McCoury, Pres. Hall open Music Academy of the American South

by Ryan Snyder

Justin Poindexter was on his way to a New York City gig one afternoon, schlepping a Fender Deluxe Reverb amp, a Telecaster and lap steel by himself through the subway when a group of boarding mariachis led him to a sublime realization. Each player was responsible for but a single instrument — accordion, guitar, whatever — these guys have the right idea, he thought. The UNC School of the Arts alum and Greensboro native powwowed with his Tres Amigos bandmates and retooled their arrangement for greater portability, letting their own skills and relationships with their instruments foster versatility. They’re now the epitome of a roots-music combo, and that spirit is reflected in his alma mater’s Music Academy of the American South, which Poindexter is stewarding into its inaugural session this weekend.

A disciple of Southern roots since his days studying composition at UNCSA, the idea for a weekend-long inquiry into Southern roots that’s equally academic and performance based stemmed from a conversation with the school’s chancellor John Mauceri.

“The school is obviously a creative conservatory with a rich scene around it. Take someone in North Carolina, like Martha Bassett or Matt Kendrick; they’ll wake up and play a gospel gig, they’ll go play a folk festival, then they’ll play a jazz gig at night,” Poindexter said. “That to me is what makes our area so unique. There’s this versatility among the musicians. You’ve got the rural country music that’s deeply bred into the area, there’s an original style of blues music that has a lot more in common with folk music and early jazz. These are all from our area and I think that’s something really worth recognizing.”

The programming for the very first MAAS, starting this Friday and running through Sunday at various sites in and around the school, is like something out of an Americana aficionado’s fantasy. Among a performance lineup that includes Bassett, celebrated North Carolina-born songwriter and UNCSA alum Jim Lauderdale, and flatpicking master Tony Rice are iconic a handful of iconic artists that originate from outside of Appalachia, but have exerted a pervasive influence throughout roots music nonetheless. Friday night’s opening performance will be headlined by the Del McCoury Band, while the New Orleans brass institution the Preservation Hall Jazz Band will be Saturday night’s main draw.

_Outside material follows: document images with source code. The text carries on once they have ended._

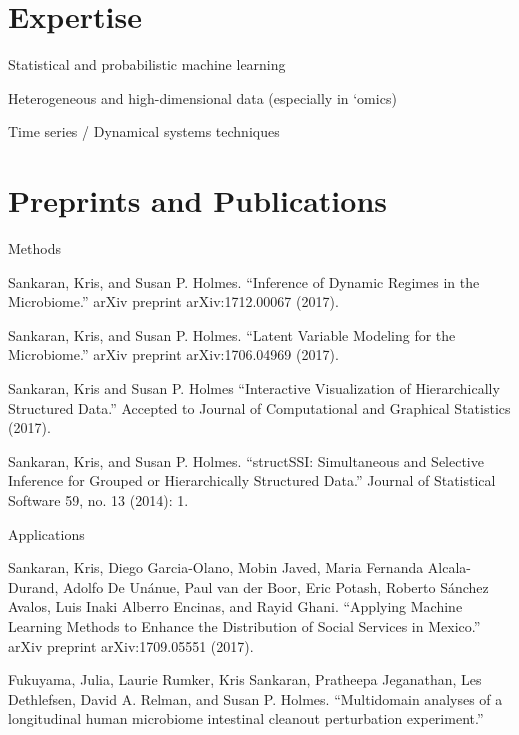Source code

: \documentclass[letterpaper]{article}
\renewenvironment{itemize}{
  \begin{list}{}{
    \setlength{\leftmargin}{1.5em}
  }
}{
  \end{list}
}
\begin{document}
\section*{Expertise}
\begin{itemize}
  \item Statistical and probabilistic machine learning
  \item Heterogeneous and high-dimensional data (especially in `omics)
  \item Time series / Dynamical systems techniques
\end{itemize}
\section*{Preprints and Publications}
\begin{itemize}
  \item Methods
\begin{itemize}
 \item Sankaran, Kris, and Susan P. Holmes. ``Inference of Dynamic Regimes in
   the Microbiome.'' arXiv preprint arXiv:1712.00067 (2017).
\item Sankaran, Kris, and Susan P. Holmes. ``Latent Variable Modeling for the
  Microbiome.'' arXiv preprint arXiv:1706.04969 (2017).
\item Sankaran, Kris and Susan P. Holmes ``Interactive Visualization of
  Hierarchically Structured Data.'' Accepted to Journal of Computational and
  Graphical Statistics (2017).
\item Sankaran, Kris, and Susan P. Holmes. ``structSSI: Simultaneous and Selective
  Inference for Grouped or Hierarchically Structured Data.'' Journal of
  Statistical Software 59, no. 13 (2014): 1.
\end{itemize}
\item Applications
  \begin{itemize}
  \item Sankaran, Kris, Diego Garcia-Olano, Mobin Javed, Maria Fernanda
    Alcala-Durand, Adolfo De Unánue, Paul van der Boor, Eric Potash, Roberto
    S\'anchez Avalos, Luis Inaki Alberro Encinas, and Rayid Ghani. ``Applying
    Machine Learning Methods to Enhance the Distribution of Social Services in
    Mexico.'' arXiv preprint arXiv:1709.05551 (2017).
  \item Fukuyama, Julia, Laurie Rumker, Kris Sankaran, Pratheepa Jeganathan, Les
    Dethlefsen, David A. Relman, and Susan P. Holmes. ``Multidomain analyses of a
    longitudinal human microbiome intestinal cleanout perturbation experiment.''

\end{itemize}
\end{itemize}
\end{document}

Poindexter’s outside-the-box vision for MAAS has positioned it as a rather unique experience for those coming simply for the music. A festival favorite, Lauderdale has at some point performed with almost artist on the bill, and the Del McCoury Band and the Preservation Hall Jazz Band are no strangers to collaboration. The two cornerstones of American music offered up the cooperative album American Legacies last year and while most of the artists will be present for the entire weekend, Poindexter promises only the unexpected.

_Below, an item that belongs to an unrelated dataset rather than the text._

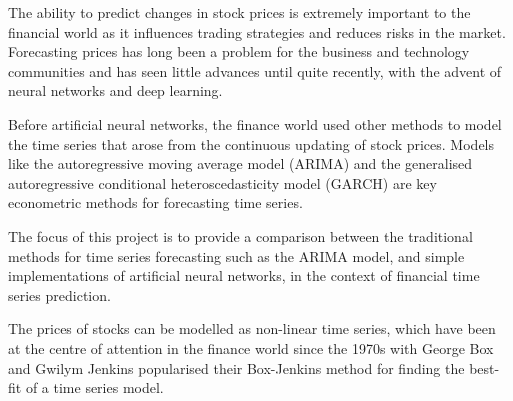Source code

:The ability to predict changes in stock prices is extremely important to the financial world as it influences trading strategies and reduces risks in the market. Forecasting prices has long been a problem for the business and technology communities and has seen little advances until quite recently, with the advent of neural networks and deep learning.

Before artificial neural networks, the finance world used other methods to model the time series that arose from the continuous updating of stock prices. Models like the autoregressive moving average model (ARIMA) and the generalised autoregressive conditional heteroscedasticity model (GARCH) are key econometric methods for forecasting time series.

The focus of this project is to provide a comparison between the traditional methods for time series forecasting such as the ARIMA model, and simple implementations of artificial neural networks, in the context of financial time series prediction. 

The prices of stocks can be modelled as non-linear time series, which have been at the centre of attention in the finance world since the 1970s with George Box and Gwilym Jenkins popularised their Box-Jenkins method for finding the best-fit of a time series model\cite{box_jenkins}.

“I will say that there’s a lot of artists coming — ready, willing and collaborative,” he said. “We want to have combinations of people playing together that are surprising, may be a Grammy-winning combination, but also may be something that has never happened before.”

What will most assuredly happen are tributes to some of the scene’s iconic figures that have passed on in recent weeks. Poindexter had originally planned to have Doc Watson interviewed by artists in attendance, but the legendary picker’s ill health and unfortunate passing last week will only allow for a host of memorials to him and his distinguished peer Earl Scruggs, who died in late March.

“Doc to me represents exactly what this is about: a great musician who just absorbs everything around him. If you went to see Doc, you heard spirituals, gospel music, blues, folk tunes, jazz and all with that same wonderful acoustic guitar and easy, soulful voice,” Poindexter said. “To me, he’s the perfect example of what we’re trying to achieve: to show how much this music has in common and how all of these influences can come together and be something really special.”

Watson was also slated to perform at renowned luthier Wayne Henderson’s festival later this month, but the guitar maker that Poindexter calls something of a spiritual guru for musicians will instead bring several of his guitars of varying stages of construction for a craft demonstration, along with doing a little picking. His workshop and the litany of other master’s classes hint at how MAAS will expand in the coming years, but Poindexter noted that the performances will always be a key aspect.

“The idea is eventually we’ll expand it into the summer sessions at the School of the Arts, where people can come and take classes and lessons to learn to play all the different styles of roots music,” he said. “But we’ll always have a healthy listing of concerts that every year will be interesting and surprising.”